_WHAT YOU WILL DO_.
All lines holding the word "default" are to be copied from the records beneath.

_Pictures paired with source code_.
────────────────────

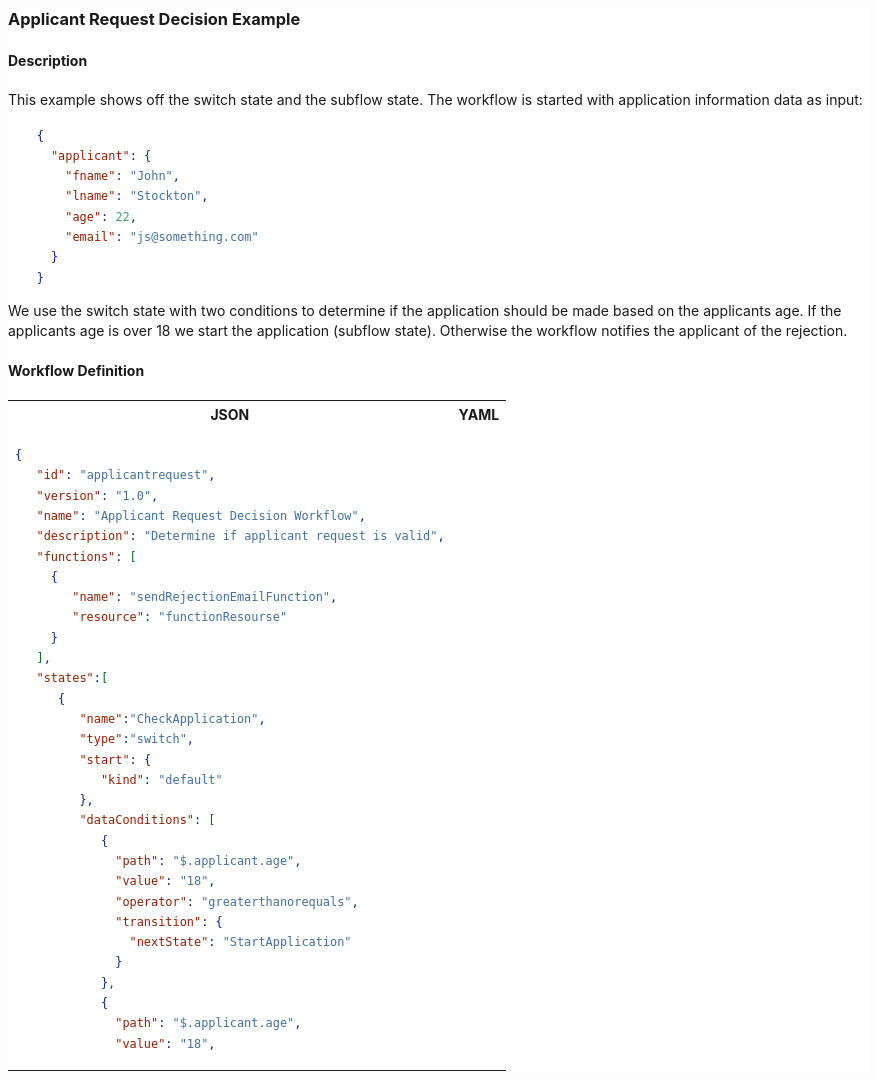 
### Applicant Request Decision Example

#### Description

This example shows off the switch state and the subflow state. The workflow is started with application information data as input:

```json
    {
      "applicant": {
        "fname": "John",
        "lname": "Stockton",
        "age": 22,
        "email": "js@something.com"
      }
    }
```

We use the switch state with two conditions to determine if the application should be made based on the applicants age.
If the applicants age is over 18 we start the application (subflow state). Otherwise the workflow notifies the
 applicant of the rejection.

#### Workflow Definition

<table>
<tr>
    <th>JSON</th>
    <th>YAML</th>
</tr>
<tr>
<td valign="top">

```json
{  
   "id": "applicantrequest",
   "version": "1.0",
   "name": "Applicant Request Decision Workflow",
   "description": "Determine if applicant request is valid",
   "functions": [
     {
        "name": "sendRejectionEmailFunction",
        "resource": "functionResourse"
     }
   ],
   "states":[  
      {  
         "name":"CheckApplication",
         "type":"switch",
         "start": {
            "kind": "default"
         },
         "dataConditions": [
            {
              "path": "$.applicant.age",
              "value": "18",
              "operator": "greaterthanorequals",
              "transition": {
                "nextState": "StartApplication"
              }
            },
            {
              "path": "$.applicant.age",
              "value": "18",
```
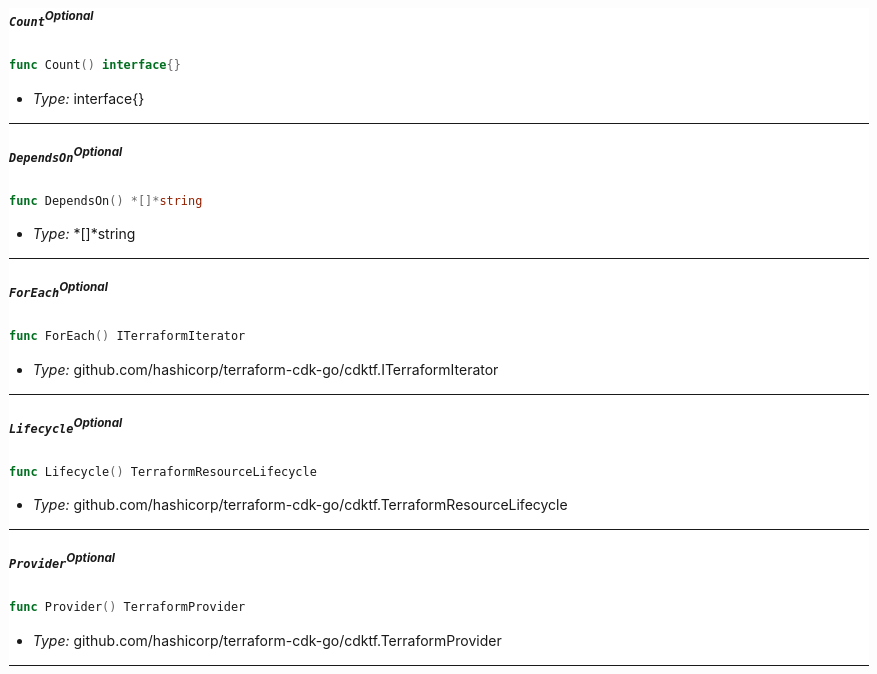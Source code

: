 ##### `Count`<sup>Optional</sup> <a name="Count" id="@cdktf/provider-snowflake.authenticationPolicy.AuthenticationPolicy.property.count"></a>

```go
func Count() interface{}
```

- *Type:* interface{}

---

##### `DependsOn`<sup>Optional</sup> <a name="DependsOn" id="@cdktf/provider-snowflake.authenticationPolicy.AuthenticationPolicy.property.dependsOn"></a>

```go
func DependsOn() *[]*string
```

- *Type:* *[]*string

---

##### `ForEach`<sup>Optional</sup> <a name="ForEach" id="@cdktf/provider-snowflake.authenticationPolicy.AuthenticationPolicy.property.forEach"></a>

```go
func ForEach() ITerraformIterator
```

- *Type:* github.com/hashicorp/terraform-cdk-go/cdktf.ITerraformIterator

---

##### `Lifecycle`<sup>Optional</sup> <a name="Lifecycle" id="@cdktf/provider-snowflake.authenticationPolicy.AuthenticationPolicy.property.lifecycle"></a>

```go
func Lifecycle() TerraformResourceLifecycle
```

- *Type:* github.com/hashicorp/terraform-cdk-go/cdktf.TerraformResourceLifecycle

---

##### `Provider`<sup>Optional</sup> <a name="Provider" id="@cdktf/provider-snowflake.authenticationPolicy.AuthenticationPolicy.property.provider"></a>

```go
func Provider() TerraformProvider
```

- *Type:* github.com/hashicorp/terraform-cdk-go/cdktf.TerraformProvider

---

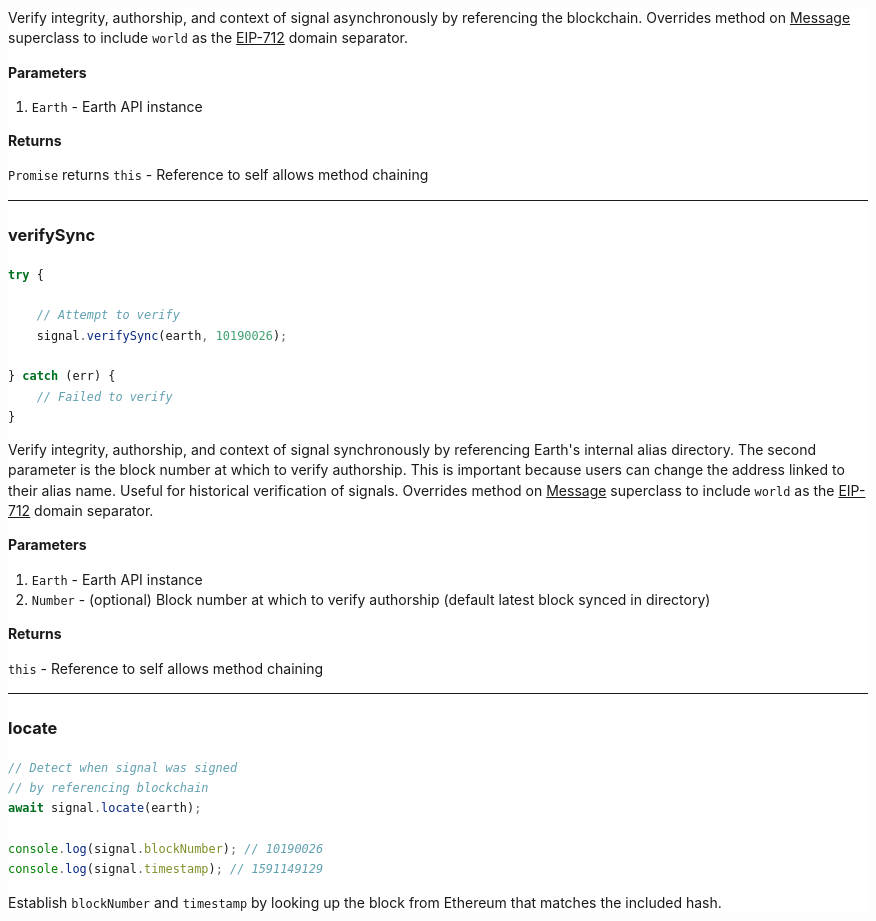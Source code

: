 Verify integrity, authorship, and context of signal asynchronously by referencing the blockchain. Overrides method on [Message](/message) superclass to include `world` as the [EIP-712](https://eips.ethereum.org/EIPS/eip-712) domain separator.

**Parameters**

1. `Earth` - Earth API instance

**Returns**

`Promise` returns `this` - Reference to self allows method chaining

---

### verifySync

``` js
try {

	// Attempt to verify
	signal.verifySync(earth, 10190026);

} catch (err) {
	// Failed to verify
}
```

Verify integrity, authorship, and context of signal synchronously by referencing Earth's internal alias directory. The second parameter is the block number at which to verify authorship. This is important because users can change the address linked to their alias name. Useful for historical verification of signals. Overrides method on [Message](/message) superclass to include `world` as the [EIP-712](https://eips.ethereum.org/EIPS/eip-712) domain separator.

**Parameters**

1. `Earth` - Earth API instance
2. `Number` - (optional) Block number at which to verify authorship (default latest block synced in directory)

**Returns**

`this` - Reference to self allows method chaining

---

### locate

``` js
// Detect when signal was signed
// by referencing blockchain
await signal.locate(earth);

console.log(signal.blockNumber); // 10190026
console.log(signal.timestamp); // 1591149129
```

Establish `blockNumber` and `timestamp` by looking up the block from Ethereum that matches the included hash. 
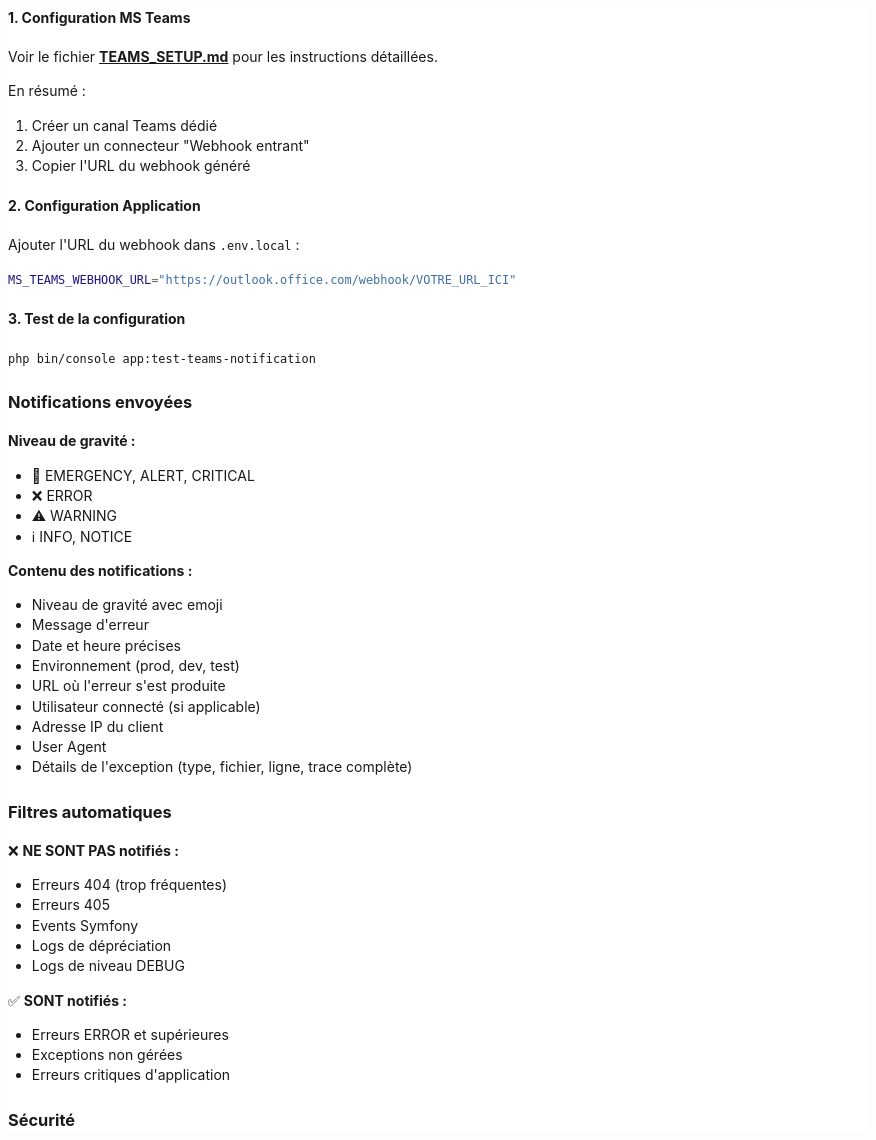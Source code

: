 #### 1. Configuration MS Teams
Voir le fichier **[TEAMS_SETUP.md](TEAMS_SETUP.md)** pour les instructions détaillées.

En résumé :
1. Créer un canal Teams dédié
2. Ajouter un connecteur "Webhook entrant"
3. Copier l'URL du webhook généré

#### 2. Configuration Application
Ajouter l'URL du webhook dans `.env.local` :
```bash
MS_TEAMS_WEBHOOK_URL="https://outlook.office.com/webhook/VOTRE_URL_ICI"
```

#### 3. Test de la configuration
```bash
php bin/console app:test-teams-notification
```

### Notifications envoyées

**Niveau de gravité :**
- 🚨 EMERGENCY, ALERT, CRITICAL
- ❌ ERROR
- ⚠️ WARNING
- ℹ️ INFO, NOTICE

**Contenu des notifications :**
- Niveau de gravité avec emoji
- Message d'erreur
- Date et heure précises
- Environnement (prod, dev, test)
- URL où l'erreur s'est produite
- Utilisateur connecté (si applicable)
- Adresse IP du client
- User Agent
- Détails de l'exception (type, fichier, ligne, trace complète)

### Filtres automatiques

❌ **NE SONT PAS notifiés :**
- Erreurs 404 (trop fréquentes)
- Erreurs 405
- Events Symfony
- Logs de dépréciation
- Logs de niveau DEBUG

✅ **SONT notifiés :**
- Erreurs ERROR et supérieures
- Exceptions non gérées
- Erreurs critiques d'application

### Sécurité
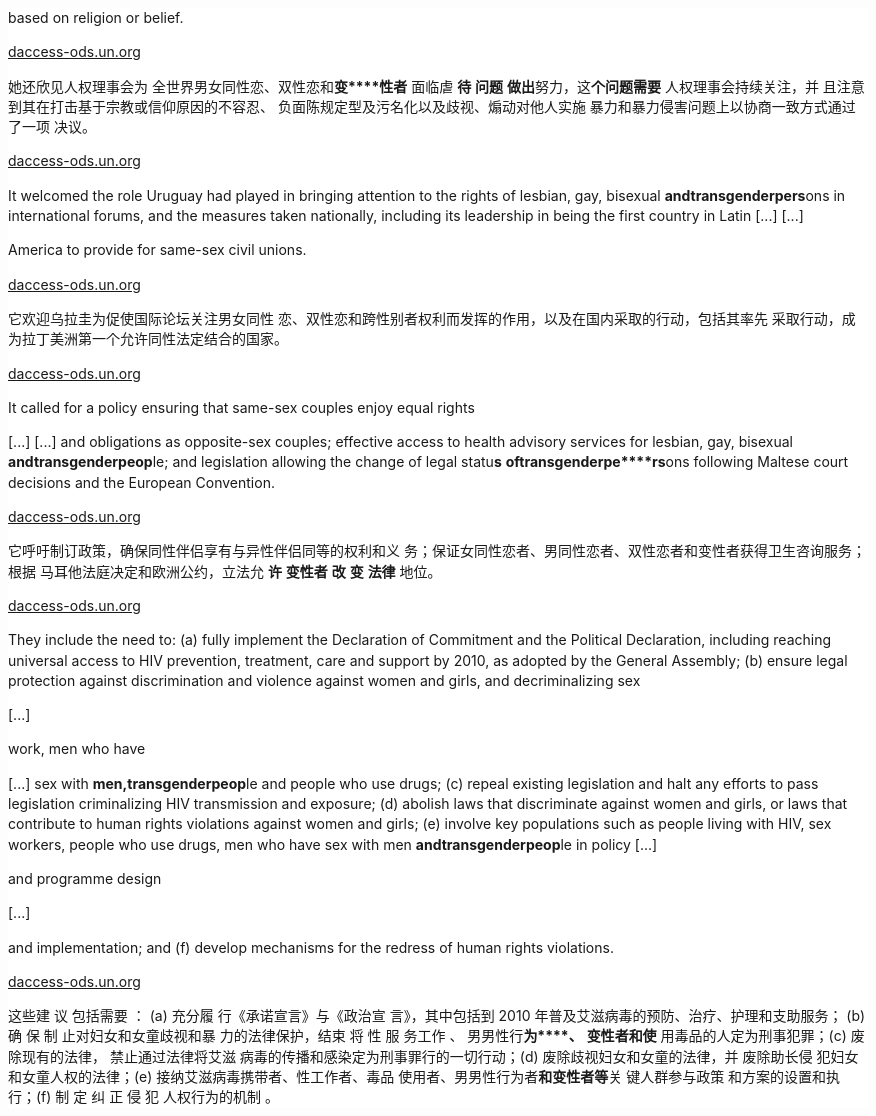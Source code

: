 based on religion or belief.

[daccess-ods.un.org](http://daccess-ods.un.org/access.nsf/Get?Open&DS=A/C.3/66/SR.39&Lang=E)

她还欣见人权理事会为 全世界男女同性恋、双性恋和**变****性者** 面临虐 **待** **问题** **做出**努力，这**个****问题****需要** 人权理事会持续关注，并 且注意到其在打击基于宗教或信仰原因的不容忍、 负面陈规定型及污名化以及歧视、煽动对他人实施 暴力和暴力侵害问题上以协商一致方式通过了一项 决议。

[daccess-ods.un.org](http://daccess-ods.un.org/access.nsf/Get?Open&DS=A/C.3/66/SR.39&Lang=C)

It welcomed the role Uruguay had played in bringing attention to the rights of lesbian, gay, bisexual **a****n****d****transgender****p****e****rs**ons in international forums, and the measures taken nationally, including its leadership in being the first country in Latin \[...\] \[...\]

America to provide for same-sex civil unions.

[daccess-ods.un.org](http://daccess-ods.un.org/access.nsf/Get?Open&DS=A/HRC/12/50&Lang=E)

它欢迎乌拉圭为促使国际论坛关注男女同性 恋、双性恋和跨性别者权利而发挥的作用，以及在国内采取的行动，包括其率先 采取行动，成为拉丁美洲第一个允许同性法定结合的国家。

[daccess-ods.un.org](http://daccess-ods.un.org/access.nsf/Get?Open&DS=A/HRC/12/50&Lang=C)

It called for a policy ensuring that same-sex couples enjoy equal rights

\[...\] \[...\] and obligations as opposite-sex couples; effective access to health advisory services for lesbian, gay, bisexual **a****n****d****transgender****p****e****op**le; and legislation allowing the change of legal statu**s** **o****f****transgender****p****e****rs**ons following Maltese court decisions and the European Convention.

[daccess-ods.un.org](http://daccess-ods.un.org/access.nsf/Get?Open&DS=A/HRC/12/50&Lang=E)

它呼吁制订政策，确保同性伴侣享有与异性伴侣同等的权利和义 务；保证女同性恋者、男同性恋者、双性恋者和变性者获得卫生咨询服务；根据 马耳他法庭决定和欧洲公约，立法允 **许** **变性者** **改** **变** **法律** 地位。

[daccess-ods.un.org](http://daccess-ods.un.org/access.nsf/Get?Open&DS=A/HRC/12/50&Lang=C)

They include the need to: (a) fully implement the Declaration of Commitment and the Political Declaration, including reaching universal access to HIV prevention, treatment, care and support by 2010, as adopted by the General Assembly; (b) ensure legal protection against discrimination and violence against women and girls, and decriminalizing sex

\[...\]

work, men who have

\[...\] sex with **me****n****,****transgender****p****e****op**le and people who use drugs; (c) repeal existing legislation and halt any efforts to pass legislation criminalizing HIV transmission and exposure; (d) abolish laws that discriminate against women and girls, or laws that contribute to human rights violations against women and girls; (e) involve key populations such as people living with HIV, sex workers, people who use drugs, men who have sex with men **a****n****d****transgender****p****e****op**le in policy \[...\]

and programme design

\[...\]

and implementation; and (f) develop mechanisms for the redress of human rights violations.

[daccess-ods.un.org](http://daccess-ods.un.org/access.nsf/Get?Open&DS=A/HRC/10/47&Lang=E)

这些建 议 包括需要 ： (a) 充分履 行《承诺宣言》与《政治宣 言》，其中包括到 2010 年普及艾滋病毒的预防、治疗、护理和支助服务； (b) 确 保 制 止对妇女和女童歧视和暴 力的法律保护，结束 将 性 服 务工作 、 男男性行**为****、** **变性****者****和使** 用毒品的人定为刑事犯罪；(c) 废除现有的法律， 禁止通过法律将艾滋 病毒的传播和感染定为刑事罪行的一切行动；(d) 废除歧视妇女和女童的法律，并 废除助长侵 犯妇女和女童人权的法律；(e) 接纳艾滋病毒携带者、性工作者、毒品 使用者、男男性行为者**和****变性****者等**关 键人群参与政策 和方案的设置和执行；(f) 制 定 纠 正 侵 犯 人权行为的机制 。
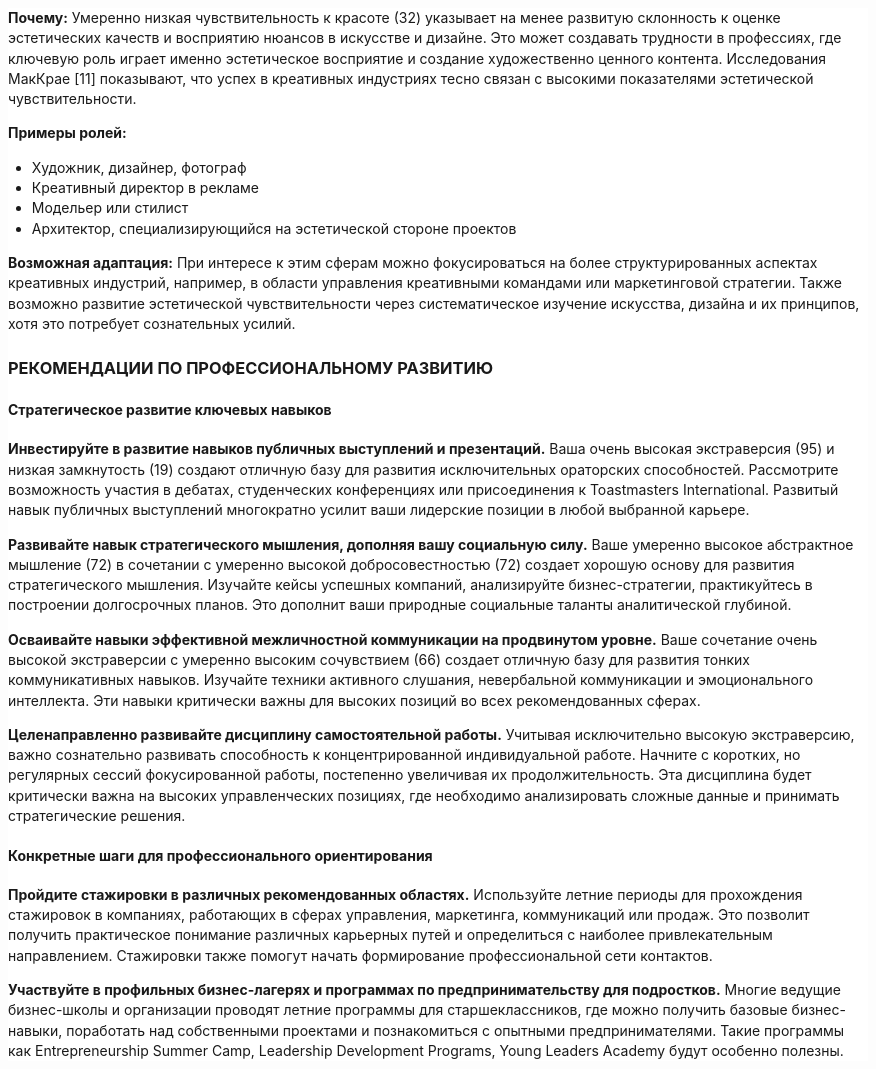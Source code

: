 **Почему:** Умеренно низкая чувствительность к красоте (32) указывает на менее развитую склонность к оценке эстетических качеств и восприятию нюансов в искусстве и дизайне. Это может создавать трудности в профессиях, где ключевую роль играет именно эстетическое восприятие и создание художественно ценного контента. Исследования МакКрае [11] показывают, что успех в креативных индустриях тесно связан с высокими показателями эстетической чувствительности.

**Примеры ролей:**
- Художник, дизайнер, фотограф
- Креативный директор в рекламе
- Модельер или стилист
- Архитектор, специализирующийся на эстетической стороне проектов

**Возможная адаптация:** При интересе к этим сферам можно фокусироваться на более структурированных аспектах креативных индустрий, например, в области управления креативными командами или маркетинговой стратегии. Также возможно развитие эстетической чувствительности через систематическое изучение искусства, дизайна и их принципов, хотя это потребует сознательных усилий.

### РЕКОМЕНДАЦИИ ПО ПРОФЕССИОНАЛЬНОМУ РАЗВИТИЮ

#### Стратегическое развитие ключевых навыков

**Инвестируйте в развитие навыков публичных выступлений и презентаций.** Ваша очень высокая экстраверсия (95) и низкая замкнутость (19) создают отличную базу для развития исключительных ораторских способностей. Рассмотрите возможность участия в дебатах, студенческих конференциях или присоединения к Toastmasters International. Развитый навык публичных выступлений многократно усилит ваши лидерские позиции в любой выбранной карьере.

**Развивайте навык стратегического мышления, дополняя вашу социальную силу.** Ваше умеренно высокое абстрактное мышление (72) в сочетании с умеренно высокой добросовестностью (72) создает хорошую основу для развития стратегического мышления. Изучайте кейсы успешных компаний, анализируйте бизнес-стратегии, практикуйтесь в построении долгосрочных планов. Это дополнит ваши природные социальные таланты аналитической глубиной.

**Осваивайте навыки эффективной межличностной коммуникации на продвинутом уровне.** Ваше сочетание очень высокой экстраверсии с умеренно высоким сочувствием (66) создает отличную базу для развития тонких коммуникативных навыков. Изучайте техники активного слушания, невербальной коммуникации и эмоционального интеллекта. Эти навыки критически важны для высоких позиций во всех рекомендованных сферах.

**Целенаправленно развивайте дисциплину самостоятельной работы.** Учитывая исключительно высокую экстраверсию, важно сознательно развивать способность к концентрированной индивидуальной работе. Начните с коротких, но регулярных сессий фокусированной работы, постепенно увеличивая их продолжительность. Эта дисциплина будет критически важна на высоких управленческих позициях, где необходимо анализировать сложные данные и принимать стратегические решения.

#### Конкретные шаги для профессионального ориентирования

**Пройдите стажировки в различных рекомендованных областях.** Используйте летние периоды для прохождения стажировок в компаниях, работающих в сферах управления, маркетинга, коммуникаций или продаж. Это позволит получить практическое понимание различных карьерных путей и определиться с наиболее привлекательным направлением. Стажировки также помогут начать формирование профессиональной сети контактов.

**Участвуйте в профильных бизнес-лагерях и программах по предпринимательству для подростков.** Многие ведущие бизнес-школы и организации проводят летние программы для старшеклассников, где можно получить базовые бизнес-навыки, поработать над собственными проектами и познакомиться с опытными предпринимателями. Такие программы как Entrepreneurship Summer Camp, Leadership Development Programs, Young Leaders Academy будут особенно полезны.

────────────────────

_ANSWER TO THIS TASK_.
            "kind": "default"
2. `Number` - (optional) Block number at which to verify authorship (default latest block synced in directory)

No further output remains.